According to the Russian Foreign Ministry, while discussing bilateral relationship, the parties agreed that its current state did not live up to its potential, as there were not enough contacts between the two countries’ governments, parliaments and ministries despite an active high-level dialogue. In this regard, the parties discussed ways to improve the situation, including the possibility of holding a meeting of the intergovernmental commission on economic cooperation.

Transnistria situation

Russia confirmed its readiness to promote dialogue between Chisinau and Tiraspol as a guarantor country and a mediator in negotiations, the Russian Foreign Ministry pointed out.

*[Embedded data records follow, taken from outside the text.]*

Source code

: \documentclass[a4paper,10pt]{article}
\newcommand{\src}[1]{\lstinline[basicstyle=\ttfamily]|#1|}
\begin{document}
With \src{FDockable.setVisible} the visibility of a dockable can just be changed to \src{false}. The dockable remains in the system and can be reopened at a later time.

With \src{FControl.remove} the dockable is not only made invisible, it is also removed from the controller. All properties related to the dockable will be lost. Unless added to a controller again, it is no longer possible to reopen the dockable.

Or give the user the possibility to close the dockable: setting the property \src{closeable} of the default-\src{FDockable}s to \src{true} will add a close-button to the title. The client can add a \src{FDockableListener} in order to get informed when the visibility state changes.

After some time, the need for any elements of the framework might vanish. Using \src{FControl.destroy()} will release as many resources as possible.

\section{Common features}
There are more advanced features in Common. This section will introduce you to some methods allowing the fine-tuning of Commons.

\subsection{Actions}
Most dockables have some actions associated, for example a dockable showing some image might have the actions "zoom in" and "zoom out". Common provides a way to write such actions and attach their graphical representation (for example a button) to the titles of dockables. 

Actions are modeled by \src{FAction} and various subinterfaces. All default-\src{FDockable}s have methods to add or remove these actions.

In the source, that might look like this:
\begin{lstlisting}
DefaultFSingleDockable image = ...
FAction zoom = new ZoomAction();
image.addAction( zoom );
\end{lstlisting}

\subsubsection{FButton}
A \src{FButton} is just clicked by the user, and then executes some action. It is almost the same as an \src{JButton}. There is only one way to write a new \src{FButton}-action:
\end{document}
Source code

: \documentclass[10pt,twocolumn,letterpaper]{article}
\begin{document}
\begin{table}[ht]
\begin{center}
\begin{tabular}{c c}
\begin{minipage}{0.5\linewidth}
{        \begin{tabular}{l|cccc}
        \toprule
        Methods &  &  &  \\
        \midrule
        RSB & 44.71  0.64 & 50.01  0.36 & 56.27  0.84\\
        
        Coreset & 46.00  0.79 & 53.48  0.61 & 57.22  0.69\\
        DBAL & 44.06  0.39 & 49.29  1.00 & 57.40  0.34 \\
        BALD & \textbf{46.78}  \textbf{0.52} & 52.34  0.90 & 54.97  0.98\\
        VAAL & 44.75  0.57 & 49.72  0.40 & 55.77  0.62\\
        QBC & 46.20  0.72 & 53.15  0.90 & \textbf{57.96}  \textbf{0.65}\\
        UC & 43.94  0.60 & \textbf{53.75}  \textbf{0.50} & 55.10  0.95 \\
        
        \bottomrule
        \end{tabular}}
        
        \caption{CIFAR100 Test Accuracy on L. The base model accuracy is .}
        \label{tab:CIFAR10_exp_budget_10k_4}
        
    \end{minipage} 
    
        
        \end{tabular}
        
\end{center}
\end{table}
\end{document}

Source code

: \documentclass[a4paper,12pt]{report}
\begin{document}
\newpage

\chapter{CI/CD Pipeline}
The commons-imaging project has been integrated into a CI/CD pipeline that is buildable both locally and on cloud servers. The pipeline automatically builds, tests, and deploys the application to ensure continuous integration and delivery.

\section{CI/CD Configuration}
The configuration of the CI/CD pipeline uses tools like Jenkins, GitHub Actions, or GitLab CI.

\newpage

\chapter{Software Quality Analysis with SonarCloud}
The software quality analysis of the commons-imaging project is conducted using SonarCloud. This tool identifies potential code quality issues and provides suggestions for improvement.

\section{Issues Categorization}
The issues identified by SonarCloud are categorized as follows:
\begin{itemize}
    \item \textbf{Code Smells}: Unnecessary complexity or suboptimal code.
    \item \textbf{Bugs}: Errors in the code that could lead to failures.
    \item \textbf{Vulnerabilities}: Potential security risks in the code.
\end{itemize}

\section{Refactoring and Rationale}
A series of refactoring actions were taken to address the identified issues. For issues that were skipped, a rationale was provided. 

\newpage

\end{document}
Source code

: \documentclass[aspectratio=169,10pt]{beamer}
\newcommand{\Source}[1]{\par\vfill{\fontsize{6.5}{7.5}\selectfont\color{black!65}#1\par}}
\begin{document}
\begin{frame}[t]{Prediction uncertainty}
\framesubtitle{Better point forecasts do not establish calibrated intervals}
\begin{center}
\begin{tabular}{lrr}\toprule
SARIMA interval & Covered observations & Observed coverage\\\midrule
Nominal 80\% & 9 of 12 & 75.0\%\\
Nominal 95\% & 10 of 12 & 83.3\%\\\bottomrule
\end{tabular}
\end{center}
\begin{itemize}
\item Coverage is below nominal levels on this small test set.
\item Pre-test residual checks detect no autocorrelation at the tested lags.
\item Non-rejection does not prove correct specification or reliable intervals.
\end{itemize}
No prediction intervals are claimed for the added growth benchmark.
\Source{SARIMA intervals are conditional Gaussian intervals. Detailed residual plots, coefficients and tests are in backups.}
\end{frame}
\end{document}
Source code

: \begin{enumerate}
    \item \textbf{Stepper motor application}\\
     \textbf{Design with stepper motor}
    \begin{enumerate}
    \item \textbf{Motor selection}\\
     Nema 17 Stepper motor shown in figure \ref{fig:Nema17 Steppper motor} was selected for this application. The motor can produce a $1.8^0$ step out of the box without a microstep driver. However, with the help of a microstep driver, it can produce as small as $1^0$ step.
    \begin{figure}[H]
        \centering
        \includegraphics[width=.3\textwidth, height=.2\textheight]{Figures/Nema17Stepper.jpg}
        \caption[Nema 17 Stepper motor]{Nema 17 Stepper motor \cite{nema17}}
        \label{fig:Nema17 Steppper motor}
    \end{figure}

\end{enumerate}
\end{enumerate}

"Russia stated that in order to resolve the Transnistria issue, the opposing sides needed to reach a reasonable and balanced compromise with the assistance of international mediators," the statement says. "Russia pointed out that it was counterproductive to keep raising the question of its military presence on the left bank of the Dniester River, particularly at international platforms," the ministry added.

The parties agreed that there was a need to continue the "five-plus-two" process involving Moldova, Transnistria, Russia, Ukraine, the Organization for Security and Cooperation in Europe (OSCE) and observers from the United States and the European Union.

A thing to note is that Russian peacekeepers were deployed to the conflict zone on July 29, 1992, in compliance with an agreement to peacefully settle the armed conflict in the Transnistrian region of Moldova that the presidents of Russia and Moldova signed in the presence of the Transnistrian leader on July 21, 1992. At present, Russian peacekeepers maintain peace in the security zone that separates the sides, together with peacekeepers from Moldova and Transnistria and a group of military observers from Ukraine.

The Russian Operational Group, also deployed to Transnistria, is mandated to assist the peacekeeping operation and protect ammunition depots near the community of Kolbasna, which store over 20,000 tonnes of munitions brought there following the Soviet Army’s withdrawal from European countries. Tiraspol opposes the withdrawal of Russian troops considering their presence to be "the sole guarantee of peace in the Dniester River area."